Le Gabon a enregistré, le dimanche 28 octobre 2018, l’une des plus grandes attaques informatiques jamais notées dans le pays, revendiquée par les hackers d’Anonymous. Alors que le site officiel du gouvernement reste inaccessible, l’Aninf assure que la situation est sous contrôle.

Hacker masqué du groupe Anonymous, piratant le site Web de la présidence française de l’Elysée en janvier 2012. © D.R.

 

Du samedi 27 au dimanche 28 octobre 2018, des sites Internet de certains départements ministériels et institutions de la République gabonaise étaient hors-service ; nombreux le sont encore. Le mouvement Anonymous n’a pas manqué de revendiquer l’évènement : «Attaque surprise et massive contre le gouvernement du Gabon aujourd’hui. Plus de 70 sites gouvernementaux (attaqués). Tous leurs serveurs et leurs systèmes mails sont hors-ligne. Les dictateurs auraient dû s’attendre à nous !», lit-on sur un compte Twitter attribué ce groupe.

Tweet revendiquant l’attaque. © D.R.

Mondialement connus, ces «hacktivites» qui prétendent garantir, grâce à la force que leur confère leur nombre, la liberté d’expression sur internet et dans le monde, ont donc revendiqué «plus de 70» attaques informatiques contre les sites institutionnels gabonais, indiquant s’en prendre aux «dictatures». «Nous sommes les Anonymous. Nous ne pardonnons pas. Nous n’oublions pas. +Fuck+ les dictatures!», a-t-il été écrit.

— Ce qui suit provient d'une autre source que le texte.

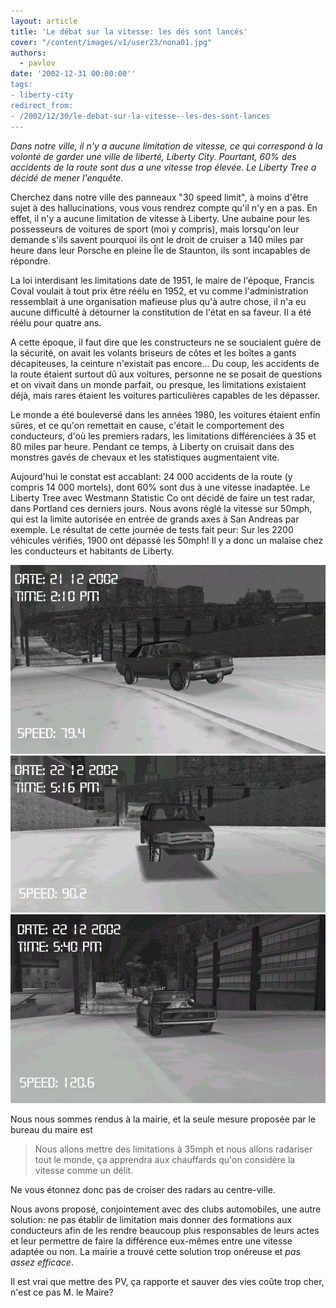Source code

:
 ```yaml
---
layout: article
title: 'Le débat sur la vitesse: les dés sont lancés'
cover: "/content/images/v1/user23/nona01.jpg"
authors:
  - pavlov
date: '2002-12-31 00:00:00''
tags:
- liberty-city
redirect_from:
- /2002/12/30/le-debat-sur-la-vitesse--les-des-sont-lances
---
```


_Dans notre ville, il n'y a aucune limitation de vitesse, ce qui correspond à la volonté de garder une ville de liberté, Liberty City. Pourtant, 60% des accidents de la route sont dus a une vitesse trop élevée. Le Liberty Tree a décidé de mener l'enquête._

Cherchez dans notre ville des panneaux "30 speed limit", à moins d'être sujet à des hallucinations, vous vous rendrez compte qu'il n'y en a pas. En effet, il n'y a aucune limitation de vitesse à Liberty. Une aubaine pour les possesseurs de voitures de sport (moi y compris), mais lorsqu'on leur demande s'ils savent pourquoi ils ont le droit de cruiser a 140 miles par heure dans leur Porsche en pleine Île de Staunton, ils sont incapables de répondre.

La loi interdisant les limitations date de 1951, le maire de l'époque, Francis Coval voulait à tout prix être réélu en 1952, et vu comme l'administration ressemblait à une organisation mafieuse plus qu'à autre chose, il n'a eu aucune difficulté à détourner la constitution de l'état en sa faveur. Il a été réélu pour quatre ans.

A cette époque, il faut dire que les constructeurs ne se souciaient guère de la sécurité, on avait les volants briseurs de côtes et les boîtes a gants décapiteuses, la ceinture n'existait pas encore... Du coup, les accidents de la route étaient surtout dû aux voitures, personne ne se posait de questions et on vivait dans un monde parfait, ou presque, les limitations existaient déjà, mais rares étaient les voitures particulières capables de les dépasser.

Le monde a été bouleversé dans les années 1980, les voitures étaient enfin sûres, et ce qu'on remettait en cause, c'était le comportement des conducteurs, d'où les premiers radars, les limitations différenciées à 35 et 80 miles par heure. Pendant ce temps, à Liberty on cruisait dans des monstres gavés de chevaux et les statistiques augmentaient vite.

Aujourd'hui le constat est accablant: 24 000 accidents de la route (y compris 14 000 mortels), dont 60% sont dus à une vitesse inadaptée. Le Liberty Tree avec Westmann Statistic Co ont décidé de faire un test radar, dans Portland ces derniers jours. Nous avons réglé la vitesse sur 50mph, qui est la limite autorisée en entrée de grands axes à San Andreas par exemple. Le résultat de cette journée de tests fait peur: Sur les 2200 véhicules vérifiés, 1900 ont dépassé les 50mph! Il y a donc un malaise chez les conducteurs et habitants de Liberty.

![](/content/images/v1/user23/nona02.jpg)
![](/content/images/v1/user23/nona03.jpg)
![](/content/images/v1/user23/nona04.jpg)

Nous nous sommes rendus à la mairie, et la seule mesure proposée par le bureau du maire est

> Nous allons mettre des limitations à 35mph et nous allons radariser tout le monde, ça apprendra aux chauffards qu'on considère la vitesse comme un délit.

Ne vous étonnez donc pas de croiser des radars au centre-ville.

Nous avons proposé, conjointement avec des clubs automobiles, une autre solution: ne pas établir de limitation mais donner des formations aux conducteurs afin de les rendre beaucoup plus responsables de leurs actes et leur permettre de faire la différence eux-mêmes entre une vitesse adaptée ou non. La mairie a trouvé cette solution trop onéreuse et _pas assez efficace_.

Il est vrai que mettre des PV, ça rapporte et sauver des vies coûte trop cher, n'est ce pas M. le Maire?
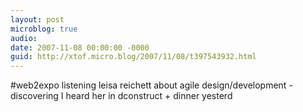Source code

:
 ```yaml
---
layout: post
microblog: true
audio: 
date: 2007-11-08 00:00:00 -0000
guid: http://xtof.micro.blog/2007/11/08/t397543932.html
---
```

#web2expo  listening leisa reichett about agile design/development - discovering  I heard her in dconstruct +  dinner yesterd
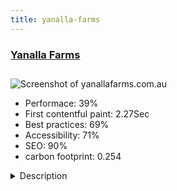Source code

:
 ```yaml
---
title: yanalla-farms
---
```


<div style="height: 3rem">
  <a href="https://www.yanallafarms.com.au"><h3>Yanalla Farms</h3></a>
</div>
<img loading="lazy" src="/images/thumbs/yanallafarms.com.au.jpg" alt="Screenshot of yanallafarms.com.au" />
<ul>
  <li>Performace: 39%</li>
  <li>
    First contentful paint:
    2.27Sec
  </li>
  <li>Best practices: 69%</li>
  <li>Accessibility: 71%</li>
  <li>SEO: 90%</li>
  <li>carbon footprint: 0.254</li>
</ul>
<details>
  <summary>Description</summary>
  <p>Yanalla Farms are specialist producer of luscious tropical fruits, grown in perfect Queensland conditions and ripe with delicious, healthy nutrition. Their innovative approach to farming will soon see an exciting, new innovation of a pink-skinned custard apple, which will be licensed to other growers.

Enthusiastic horticulturalists second generation farmers Rob and Karen Martin take great pleasure in bringing the best exotic fruits, like custard apples, dragon fruit & lychees to Australians’ plates.

The new website has been designed to assist Yanalla Farms in educating and promoting their newly developed products to commercial growers, potential partners and distribution channels as well as the general public.

Inclusion of an engaging blog for sharing of day to day life on the farm, education and as well as inspired innovative recipes to better experience their exotic fruits.A fully responsive design using the T3 Framework with a customized design. 
To keep the photographic rich site as light as possible, we make the most core functionality and style overrides, news feeds, categories and featured articles to leverage the power of Joomla. Core functionality has been extended with the additional help of Balbooa Gallery and Form, Regular Lab’s Components Anywhere, Akeeba Site Backup and Security and Smart Slider 3.

The sites success is also contributed to by other project collaborators including; brand strategy, copywriting, SEO and site optimization.

Much of the sites beautiful photography is provided by Yanalla Farms.

Winner of the Joomla Australia Site Awards 2019 – for ‘Most Attractive' website category, and finalist in the ‘Best User Experience’.</p>
</details>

Dans la soirée, l’Agence nationale des infrastructures numériques et des fréquences (Aninf) est montée au créneau pour banaliser les faits : «A ce jour, l’accès à l’Internet est à nouveau disponible et les services gouvernementaux, sont accessibles uniquement sur le plan national, pour les opérateurs connectés au point d’échange internet (GAB-IX), ». L’aninf indique  qu’elle réserve le droit d’entreprendre des actions en justice à l’encontre des indélicats, conformément à la législation locale et internationale.

Selon l’Aninf, la cyberattaque intervenue sur le Réseau de l’administration gabonaise (Rag) serait de type déni de services (DDOS). Ce qui fait dire à la structure étatique que «ce type d’attaques a pour seul but de saturer le réseau informatique par l’envoi massif de requêtes».

Les Anonymous sont une communauté d’internautes agissant de manière anonyme dans un but particulier, le plus souvent pour revendiquer la liberté d’expression. En 2013, le collectif avait déjà frappé les sites des institutions gabonaises.